BABY’S PARTY / SOMMER: Apéro con brio. First Shot. Flinke Besen. Second Shot. A Soft Drink In Between. Inside-Outside-Trip. Third Shot. A Little Nap In Between. WEATHERLY: Danny Boy. ELLINGTON-MILLS: In a Sentimental Mood / Günter Baby Sommer, dm/Jew’s harp; Till Brönner, tpt/fl-hn / Intakt CD 303
Whoever came up with the title of this CD—and somehow, I doubt that it was Baby Sommer—ought to be fired. I, for one, associate the term “jazz party” with a sort of freewheeling jam session, either of an ensemble of all-star jazz musicians (like the Harry Edison-Lionel Hampton-Art Tatum-Barney Kessel-Buddy Rich set) or a big band playing open charts, like Duke Ellington’s “Jazz Party” album from c. 1959. This one is comprised of thoughtful jazz, freely improvised to be sure but rebuffing the concept of “party” music, played by just two musicians, trumpeter and flugelhornist Till Brönner and veteran drummer-composer Günter “Baby” Sommer.
I made comment regarding Sommer’s talents in an earlier review, remarking that his style of jazz seemed to include “elements of swing, bop, free-form, marching band music and a touch of Spike Jones.” The same is true of this unique set, perhaps even more free-form than before, reminiscent of the kind of jazz played by the once-famous Art Ensemble of Chicago (who I actually saw in person once, in Chicago, playing at the art museum there back in the early 1980s).
Although each of these pieces has a title, and all are credited to Sommer as composer, I have no idea how much of it was pre-conceived. Perhaps a few themes were thrown out into the ether for Brönner to improvise on, with Sommer backing him in his unique style; it’s difficult to judge, particularly since this album came to me for review with no liner notes. Clearly, the free jazz arrangement of Danny Boy is the only piece in which Brönner plays the melody straight while Sommer improvises somewhat wildly and imaginatively behind him. Following the full statement of the melody, Brönner goes off on a most interesting improvisation, not quite as free-form as the drummer. One of the things I admired most about the trumpeter’s playing was how he managed to create actual musical structures out of thin air, not just splattering notes into the ether and hoping some of them would stick to the wall or whatever as many other “free jazz” musicians like to do.

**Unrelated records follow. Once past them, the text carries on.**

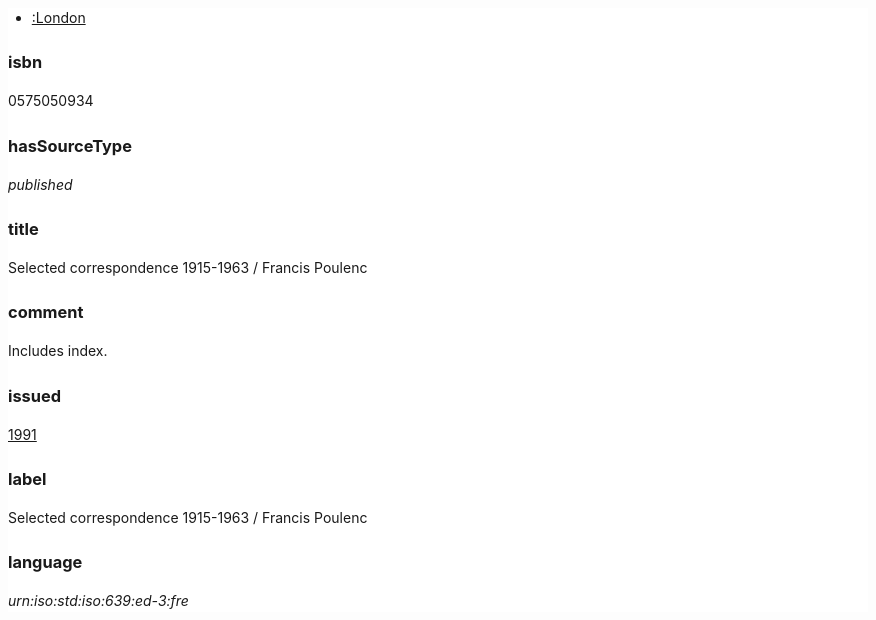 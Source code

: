  - [:London](#-London)

### isbn


0575050934

### hasSourceType


*published*

### title


Selected correspondence 1915-1963 / Francis Poulenc

### comment


Includes index.

### issued


[1991](#1991)

### label


Selected correspondence 1915-1963 / Francis Poulenc

### language


*urn:iso:std:iso:639:ed-3:fre* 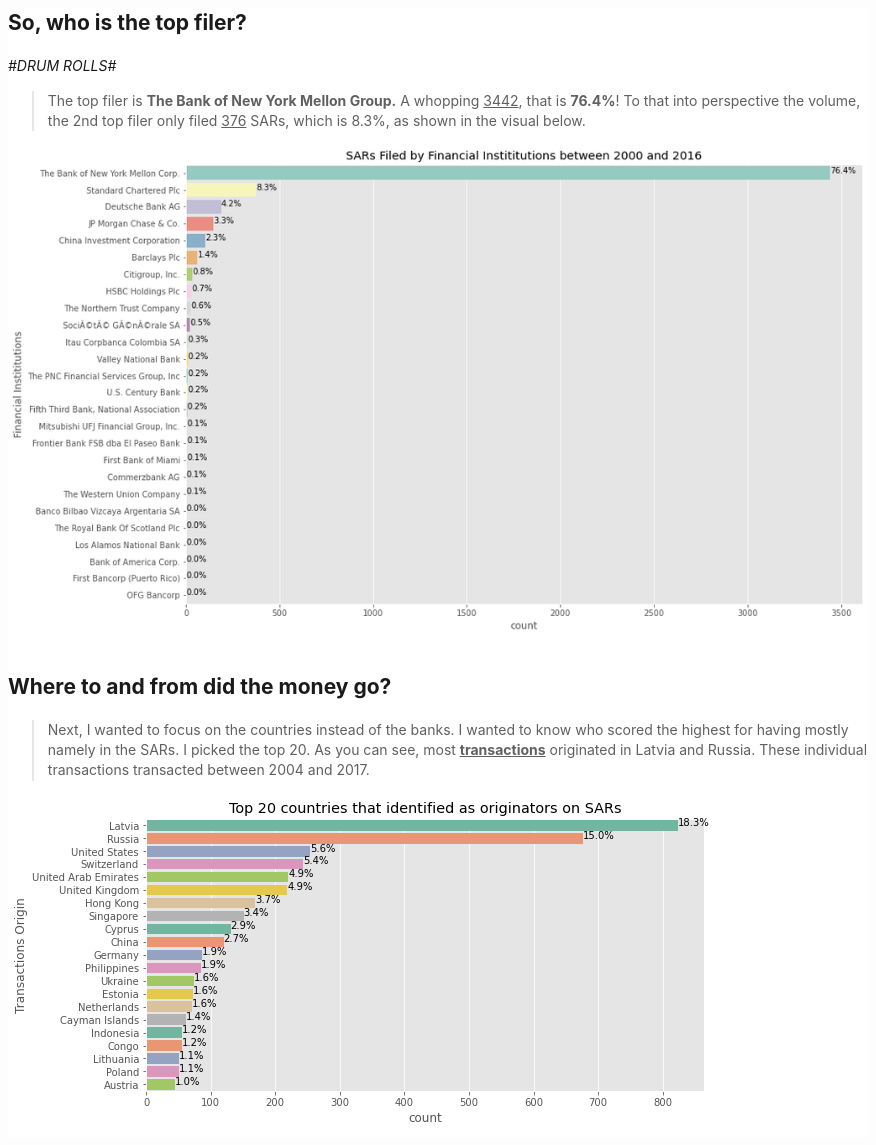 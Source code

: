## So, who is the top filer?
*#DRUM ROLLS#*
> The top filer is **The Bank of New York Mellon Group.** A whopping <ins>3442</ins>, that is **76.4%**! To that into perspective the volume, the 2nd top filer only filed <ins>376</ins> SARs, which is 8.3%, as shown in the visual below.

 ![The number of SARs filed by Financial Institutions between 2000 and 2016](images/Filers.png)

## Where to and from did the money go?

> Next, I wanted to focus on the countries instead of the banks. I wanted to know who scored the highest for having mostly namely in the SARs. I picked the top 20. As you can see, most <ins>**transactions**</ins> originated in Latvia and Russia. These individual transactions transacted between 2004 and 2017.

 ![Top 20 Originators indicated](images/Top_20_originators.png)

Indeed, Brönner manages to create clear-cut, logical musical lines even in such a piece as Flinke Besen, the melody (such as it is) being just a few notes set to a certain rhythm (and in this one, Sommer clearly shows off his marching-band style with some nifty snare drum work). In addition, Brönner manages to follow Sommer’s quick changes of rhythm to inform and shape his own solo. This is jazz playing at a very high level of artistry; there is absolutely no pandering here to popular jazz tastes.

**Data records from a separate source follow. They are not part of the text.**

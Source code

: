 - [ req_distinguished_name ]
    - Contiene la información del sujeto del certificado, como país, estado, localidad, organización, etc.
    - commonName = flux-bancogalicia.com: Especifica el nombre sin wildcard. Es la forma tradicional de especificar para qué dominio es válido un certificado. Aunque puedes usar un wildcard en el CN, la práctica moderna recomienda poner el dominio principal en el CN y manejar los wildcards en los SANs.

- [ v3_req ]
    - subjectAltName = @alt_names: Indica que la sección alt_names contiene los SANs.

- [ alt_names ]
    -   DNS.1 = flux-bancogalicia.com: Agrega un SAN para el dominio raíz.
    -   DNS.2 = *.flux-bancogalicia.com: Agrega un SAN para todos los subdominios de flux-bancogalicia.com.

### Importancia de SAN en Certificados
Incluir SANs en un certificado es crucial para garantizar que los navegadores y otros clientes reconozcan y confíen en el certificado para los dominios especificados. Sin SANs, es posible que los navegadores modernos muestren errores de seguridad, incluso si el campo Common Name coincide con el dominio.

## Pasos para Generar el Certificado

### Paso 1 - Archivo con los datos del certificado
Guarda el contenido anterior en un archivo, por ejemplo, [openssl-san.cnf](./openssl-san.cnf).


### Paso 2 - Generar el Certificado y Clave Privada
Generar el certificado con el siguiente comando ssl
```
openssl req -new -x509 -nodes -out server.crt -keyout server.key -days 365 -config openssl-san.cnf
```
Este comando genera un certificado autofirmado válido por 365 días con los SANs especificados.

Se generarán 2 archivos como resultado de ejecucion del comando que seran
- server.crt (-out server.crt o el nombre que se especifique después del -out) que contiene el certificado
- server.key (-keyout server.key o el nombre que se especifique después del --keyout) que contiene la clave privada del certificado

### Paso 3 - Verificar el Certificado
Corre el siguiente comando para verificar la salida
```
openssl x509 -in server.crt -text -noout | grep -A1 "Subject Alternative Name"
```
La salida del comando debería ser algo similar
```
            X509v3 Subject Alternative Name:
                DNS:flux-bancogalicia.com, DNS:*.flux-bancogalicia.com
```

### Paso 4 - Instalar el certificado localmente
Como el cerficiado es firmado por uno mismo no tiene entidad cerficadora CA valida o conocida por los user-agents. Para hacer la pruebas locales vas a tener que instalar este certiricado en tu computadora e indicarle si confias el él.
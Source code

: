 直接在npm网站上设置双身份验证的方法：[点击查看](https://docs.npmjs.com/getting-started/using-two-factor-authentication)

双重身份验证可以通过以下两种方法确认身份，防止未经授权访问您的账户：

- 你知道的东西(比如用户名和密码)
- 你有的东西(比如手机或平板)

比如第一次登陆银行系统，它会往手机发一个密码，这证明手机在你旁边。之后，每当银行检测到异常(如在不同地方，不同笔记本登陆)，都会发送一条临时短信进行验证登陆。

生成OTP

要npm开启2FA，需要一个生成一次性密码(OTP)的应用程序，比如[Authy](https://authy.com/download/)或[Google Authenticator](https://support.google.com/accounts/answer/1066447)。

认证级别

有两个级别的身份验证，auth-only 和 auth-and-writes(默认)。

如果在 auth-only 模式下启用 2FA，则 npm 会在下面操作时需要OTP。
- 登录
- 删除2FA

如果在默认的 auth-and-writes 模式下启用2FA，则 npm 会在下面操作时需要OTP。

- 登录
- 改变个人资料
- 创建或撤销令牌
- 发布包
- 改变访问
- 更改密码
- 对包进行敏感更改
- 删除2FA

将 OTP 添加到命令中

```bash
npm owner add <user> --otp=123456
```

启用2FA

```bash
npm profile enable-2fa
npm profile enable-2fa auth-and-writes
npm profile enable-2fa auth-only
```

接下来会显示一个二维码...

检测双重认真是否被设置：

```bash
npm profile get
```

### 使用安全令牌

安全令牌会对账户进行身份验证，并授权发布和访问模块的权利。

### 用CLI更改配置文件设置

I was a bit taken aback to hear the twang of a Jew’s harp in Second Shot replacing the drums, but Brönner is unfazed by it, playing a sparse but lovely muted solo reminiscent of Miles Davis. In A Soft Drink in Between, Sommer replaces the Jew’s harp with chimes, gong and timpani, creating an odd, mysterious backing for Brönner’s playing, here given through a tape-loop device that reverbs his notes. He is able to play against the tape-delayed playback of his own notes to create yet another developing musical structure. Later on in the track, Sommer switches to playing the Kalimba or thumb piano. It’s quite a wild ride, but not quite as wild as Inside-Outside Trip, on which Sommer makes wordless vocal sounds while pounding out asymmetric rhythms on his bass and tom-toms. When the trumpeter enters, playing stifled, slurred notes with a mute in, Sommer ups the rhythmic complexity and falls in line behind him.

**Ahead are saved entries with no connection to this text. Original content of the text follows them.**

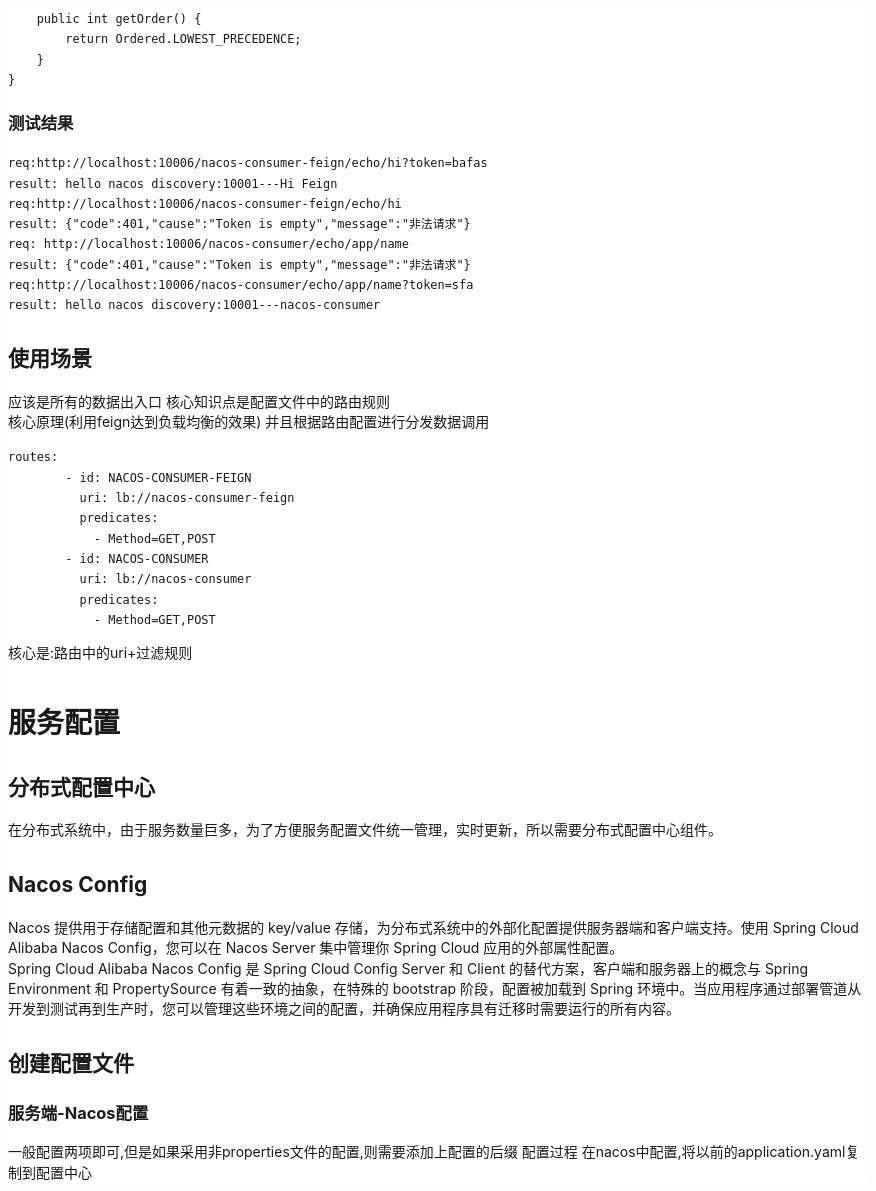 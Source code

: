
 ```
    public int getOrder() {
        return Ordered.LOWEST_PRECEDENCE;
    }
}
```
### 测试结果  
```
req:http://localhost:10006/nacos-consumer-feign/echo/hi?token=bafas  
result: hello nacos discovery:10001---Hi Feign
req:http://localhost:10006/nacos-consumer-feign/echo/hi
result: {"code":401,"cause":"Token is empty","message":"非法请求"}
req: http://localhost:10006/nacos-consumer/echo/app/name
result: {"code":401,"cause":"Token is empty","message":"非法请求"}
req:http://localhost:10006/nacos-consumer/echo/app/name?token=sfa
result: hello nacos discovery:10001---nacos-consumer
```
##  使用场景
应该是所有的数据出入口
核心知识点是配置文件中的路由规则  
核心原理(利用feign达到负载均衡的效果)
并且根据路由配置进行分发数据调用  
```
routes:
        - id: NACOS-CONSUMER-FEIGN
          uri: lb://nacos-consumer-feign
          predicates:
            - Method=GET,POST
        - id: NACOS-CONSUMER
          uri: lb://nacos-consumer
          predicates:
            - Method=GET,POST
```
核心是:路由中的uri+过滤规则   

# 服务配置  
## 分布式配置中心  
在分布式系统中，由于服务数量巨多，为了方便服务配置文件统一管理，实时更新，所以需要分布式配置中心组件。  
## Nacos Config  
Nacos 提供用于存储配置和其他元数据的 key/value 存储，为分布式系统中的外部化配置提供服务器端和客户端支持。使用 Spring Cloud Alibaba Nacos Config，您可以在 Nacos Server 集中管理你 Spring Cloud 应用的外部属性配置。  
Spring Cloud Alibaba Nacos Config 是 Spring Cloud Config Server 和 Client 的替代方案，客户端和服务器上的概念与 Spring Environment 和 PropertySource 有着一致的抽象，在特殊的 bootstrap 阶段，配置被加载到 Spring 环境中。当应用程序通过部署管道从开发到测试再到生产时，您可以管理这些环境之间的配置，并确保应用程序具有迁移时需要运行的所有内容。  
## 创建配置文件  
### 服务端-Nacos配置  
一般配置两项即可,但是如果采用非properties文件的配置,则需要添加上配置的后缀
配置过程
在nacos中配置,将以前的application.yaml复制到配置中心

By contrast, Third Shot almost sounds like a straightforward bop number, albeit one played by tuned timpani (shades of Vic Berton!) and trumpet, while A Little Nap in Between features Sommer on snare and cymbals, with occasional bass drum thumps, while Brönner creates his own well-sculpted lines in the foreground. On Der alte Spanier, the duo sets up their most swinging and complex rhythm on the CD, and Brönner really gets creative.
The closer is Ellington’s In a Sentimental Mood, played in a most un-sentimental manner, with Sommer all over the drums: snares, cymbals, bass, woodblocks, snare rims, you name it. This is a “jazz party” for smart jazz listeners only; neophytes and Swing Kids need not attend!